━━━━━ AVAILABLE RECORDS ━━━━━

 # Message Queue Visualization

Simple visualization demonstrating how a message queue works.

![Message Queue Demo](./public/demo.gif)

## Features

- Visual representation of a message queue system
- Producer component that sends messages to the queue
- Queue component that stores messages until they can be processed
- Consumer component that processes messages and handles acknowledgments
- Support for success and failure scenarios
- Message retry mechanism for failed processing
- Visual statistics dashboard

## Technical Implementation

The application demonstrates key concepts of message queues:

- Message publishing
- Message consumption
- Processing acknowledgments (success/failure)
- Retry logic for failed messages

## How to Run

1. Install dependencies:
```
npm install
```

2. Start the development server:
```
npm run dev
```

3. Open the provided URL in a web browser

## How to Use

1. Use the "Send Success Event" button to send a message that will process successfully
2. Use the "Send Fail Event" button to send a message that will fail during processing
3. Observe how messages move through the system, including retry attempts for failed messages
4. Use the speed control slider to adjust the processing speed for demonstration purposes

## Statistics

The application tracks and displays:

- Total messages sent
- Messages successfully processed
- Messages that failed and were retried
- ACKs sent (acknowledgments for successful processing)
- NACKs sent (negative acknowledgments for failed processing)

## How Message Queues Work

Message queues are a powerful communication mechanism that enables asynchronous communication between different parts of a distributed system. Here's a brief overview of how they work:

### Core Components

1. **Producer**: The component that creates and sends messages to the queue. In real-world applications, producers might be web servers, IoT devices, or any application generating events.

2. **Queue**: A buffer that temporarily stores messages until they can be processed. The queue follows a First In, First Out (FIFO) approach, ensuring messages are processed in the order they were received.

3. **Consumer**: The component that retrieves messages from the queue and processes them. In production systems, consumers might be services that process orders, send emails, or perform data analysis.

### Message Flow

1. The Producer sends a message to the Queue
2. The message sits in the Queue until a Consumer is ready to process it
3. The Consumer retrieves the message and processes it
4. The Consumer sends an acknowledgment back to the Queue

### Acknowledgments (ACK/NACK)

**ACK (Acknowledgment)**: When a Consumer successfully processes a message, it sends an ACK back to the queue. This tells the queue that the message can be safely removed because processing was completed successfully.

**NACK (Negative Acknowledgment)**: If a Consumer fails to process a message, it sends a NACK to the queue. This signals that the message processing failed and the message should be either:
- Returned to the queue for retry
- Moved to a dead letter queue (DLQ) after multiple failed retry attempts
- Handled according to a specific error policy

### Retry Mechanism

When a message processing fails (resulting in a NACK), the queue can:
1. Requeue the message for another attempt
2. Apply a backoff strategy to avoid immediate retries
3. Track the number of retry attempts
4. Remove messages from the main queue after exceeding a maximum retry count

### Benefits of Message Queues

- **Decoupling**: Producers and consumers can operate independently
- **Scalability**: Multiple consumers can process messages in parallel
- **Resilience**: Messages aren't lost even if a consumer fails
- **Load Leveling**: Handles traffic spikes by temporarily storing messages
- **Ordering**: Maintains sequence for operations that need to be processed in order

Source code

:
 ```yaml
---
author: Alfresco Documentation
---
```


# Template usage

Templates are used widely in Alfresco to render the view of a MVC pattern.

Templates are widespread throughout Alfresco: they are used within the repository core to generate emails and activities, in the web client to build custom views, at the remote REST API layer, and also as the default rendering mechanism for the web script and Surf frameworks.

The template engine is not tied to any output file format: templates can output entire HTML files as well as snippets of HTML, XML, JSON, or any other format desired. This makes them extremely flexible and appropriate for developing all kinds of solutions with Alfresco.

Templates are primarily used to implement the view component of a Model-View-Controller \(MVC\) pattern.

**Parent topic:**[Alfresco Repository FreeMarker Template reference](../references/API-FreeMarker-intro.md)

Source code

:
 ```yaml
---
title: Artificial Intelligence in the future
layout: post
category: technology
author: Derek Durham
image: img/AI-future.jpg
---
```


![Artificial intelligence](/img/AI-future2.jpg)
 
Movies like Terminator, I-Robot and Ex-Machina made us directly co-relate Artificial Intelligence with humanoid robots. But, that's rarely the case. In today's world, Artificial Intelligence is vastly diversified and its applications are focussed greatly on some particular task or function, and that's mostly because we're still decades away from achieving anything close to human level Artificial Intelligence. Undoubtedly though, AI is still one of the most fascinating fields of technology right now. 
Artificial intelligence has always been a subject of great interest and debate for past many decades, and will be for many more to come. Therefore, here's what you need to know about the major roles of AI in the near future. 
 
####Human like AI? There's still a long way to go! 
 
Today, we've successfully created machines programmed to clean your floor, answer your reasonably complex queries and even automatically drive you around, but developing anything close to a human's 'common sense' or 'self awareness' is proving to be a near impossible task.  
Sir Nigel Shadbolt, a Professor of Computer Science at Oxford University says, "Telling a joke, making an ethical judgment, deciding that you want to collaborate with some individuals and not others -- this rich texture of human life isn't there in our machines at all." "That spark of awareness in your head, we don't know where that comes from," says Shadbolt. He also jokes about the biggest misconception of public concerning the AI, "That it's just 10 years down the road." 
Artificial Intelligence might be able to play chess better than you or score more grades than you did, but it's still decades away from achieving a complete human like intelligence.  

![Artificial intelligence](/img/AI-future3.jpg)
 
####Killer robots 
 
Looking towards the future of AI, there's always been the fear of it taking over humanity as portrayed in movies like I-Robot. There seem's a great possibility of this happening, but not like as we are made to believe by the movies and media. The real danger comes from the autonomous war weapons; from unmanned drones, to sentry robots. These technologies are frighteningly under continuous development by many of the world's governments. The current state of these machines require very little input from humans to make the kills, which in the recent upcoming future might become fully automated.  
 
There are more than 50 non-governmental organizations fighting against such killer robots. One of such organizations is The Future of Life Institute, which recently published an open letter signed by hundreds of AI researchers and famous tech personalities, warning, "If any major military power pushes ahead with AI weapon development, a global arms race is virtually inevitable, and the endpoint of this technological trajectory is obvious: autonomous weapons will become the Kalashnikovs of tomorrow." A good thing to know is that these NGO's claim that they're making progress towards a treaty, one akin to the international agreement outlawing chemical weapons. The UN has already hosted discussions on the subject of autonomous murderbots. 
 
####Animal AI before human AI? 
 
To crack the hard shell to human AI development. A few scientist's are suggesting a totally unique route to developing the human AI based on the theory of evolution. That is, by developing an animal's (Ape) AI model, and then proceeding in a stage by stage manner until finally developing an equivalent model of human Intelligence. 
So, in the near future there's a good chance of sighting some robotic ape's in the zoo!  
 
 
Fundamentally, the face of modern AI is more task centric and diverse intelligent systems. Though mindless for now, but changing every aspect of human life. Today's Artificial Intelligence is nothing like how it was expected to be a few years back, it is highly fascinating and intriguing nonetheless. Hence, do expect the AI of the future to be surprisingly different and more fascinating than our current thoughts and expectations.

━━━━━

*TASK TO CARRY OUT*
The string "public" appears on how many lines of the records? State the number alone.

*REPLY*
2